Y por cierto, no ganan los buenos, como en la realidad.

LA MAYORÍA SILENCIOSA

La mayoría silenciosa se siente pero no se manifiesta. Como un espíritu invisible, su presencia sólo se materializa en las elecciones y las encuestas.

La mayoría silenciosa no se define, no sabe o no contesta, no peca de partidismo, ni vibra con unas siglas, ni tampoco se le conoce carné alguno.

La mayoría silenciosa tiene voto, un voto indeciso, y voz, pero no siempre se escucha.

La mayoría silenciosa se refugia en la indefinición, no sé si por cansancio, pasotismo, o aburrimiento. Es un enigma para los estadistas y los escrutadores de opinión, conscientes de que sus proyecciones siempre están condicionadas a la última palabra de esa multitud que suele callar.

Pero la mayoría silenciosa ayer no calló. No fue silenciosa. Salió y tomó la calle decidida a expresarse clara y nítidamente. Su voz era un coro de gritos y vítores, una voz múltiple que coreaba un mensaje único: gracias.

La mayoría silenciosa sabe dar las gracias, es evidente. Lo hizo por todo Madrid, como unas horas antes lo hizo en toda España ante el televisor. Y el agradecimiento, creo yo, no cumplía únicamente con el tributo al campeón. Yo intuí un homenaje espontáneo a muchas otras sensaciones: a la alegría por el triunfo, a la ilusión colectiva generada, a una felicidad si se quiere efímera pero real, a la posibilidad de compartir todos un fin sin tirarnos los trastos a la cabeza, o a la naturalidad de saberse distintos pero unidos.

La inteligencia de la mayoría silenciosa siempre es sensible a los estímulos que de verdad le conmueven. Y al margen del resultado, conmovió el ejemplo del equipo: su actitud, su nobleza y su entrega. Chavales que no han cumplido los treinta dan lecciones que muchos quisieran observar en otros foros con señores de chaqueta y corbata que se disputan permanentemente el árbitro, el resultado y el partido.
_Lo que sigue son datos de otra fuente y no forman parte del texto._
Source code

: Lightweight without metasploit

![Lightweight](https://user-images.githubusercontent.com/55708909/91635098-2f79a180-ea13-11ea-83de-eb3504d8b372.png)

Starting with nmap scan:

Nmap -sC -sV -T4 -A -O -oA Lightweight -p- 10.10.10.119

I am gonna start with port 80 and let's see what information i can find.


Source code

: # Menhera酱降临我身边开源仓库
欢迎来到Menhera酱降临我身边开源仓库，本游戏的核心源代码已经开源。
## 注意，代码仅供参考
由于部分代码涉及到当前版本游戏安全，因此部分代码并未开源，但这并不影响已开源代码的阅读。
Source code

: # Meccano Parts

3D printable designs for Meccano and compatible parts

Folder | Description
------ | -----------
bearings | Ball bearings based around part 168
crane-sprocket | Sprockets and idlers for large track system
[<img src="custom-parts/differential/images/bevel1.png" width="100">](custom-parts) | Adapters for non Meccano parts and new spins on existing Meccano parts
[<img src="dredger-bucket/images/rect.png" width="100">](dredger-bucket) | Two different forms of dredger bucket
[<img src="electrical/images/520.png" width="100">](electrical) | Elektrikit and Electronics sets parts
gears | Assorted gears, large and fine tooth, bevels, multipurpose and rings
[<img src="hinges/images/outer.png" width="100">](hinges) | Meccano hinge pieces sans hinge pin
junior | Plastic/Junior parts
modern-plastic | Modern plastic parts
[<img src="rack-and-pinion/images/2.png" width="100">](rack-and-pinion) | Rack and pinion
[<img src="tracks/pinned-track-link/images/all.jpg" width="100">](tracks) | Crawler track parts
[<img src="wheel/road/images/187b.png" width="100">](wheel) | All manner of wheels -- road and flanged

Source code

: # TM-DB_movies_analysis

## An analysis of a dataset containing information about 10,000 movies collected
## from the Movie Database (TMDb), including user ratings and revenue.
La mayoría silenciosa sólo se moviliza en las grandes ocasiones. Después se refugia en su ostra perezosa y segura, al abrigo de la realidad y del telediario, a la espera de que otro chispazo de genialidad le haga creer y entusiasmarse; lo está deseando. Mientras tanto, recibirá con desgana al encuestador y éste anotará: no sabe, no contesta.

UNA HISTORIA DE FÚTBOL

UNA HISTORIA DE FÚTBOL

Mi amigo Antonio Abreu acaba de regresar del Amazonas. No conozca a nadie que sienta tal pasión por la selva. Aunque entiendo la atracción irracional que ese espacio prodigioso puede ejercer. Una vez que te asomas a ese mundo no es posible salir indemne. Te atrapa para siempre una corriente de sonidos, luces y olores que trasportas allá donde vayas, como un souvenir sentimental, como las raíces de un mundo perdido que brotan en tu recuerdo y se fortalecen con la visión idealizada que ya no es posible olvidar.

Antonio Abreu tiene más de setenta años, vive en un pazo gallego del siglo XVI y dedica su tiempo a sus pasiones: el Amazonas es una de ellas. Abreu es un libro abierto consagrado al conocimiento de la vida. Emigrante de joven, polizón sin recursos, argentino de adopción, tanguista por vocación, hombre de principios y de inteligencia, empresario de fortuna, excelente persona, magnífico conversador, una compañía siempre entrañable.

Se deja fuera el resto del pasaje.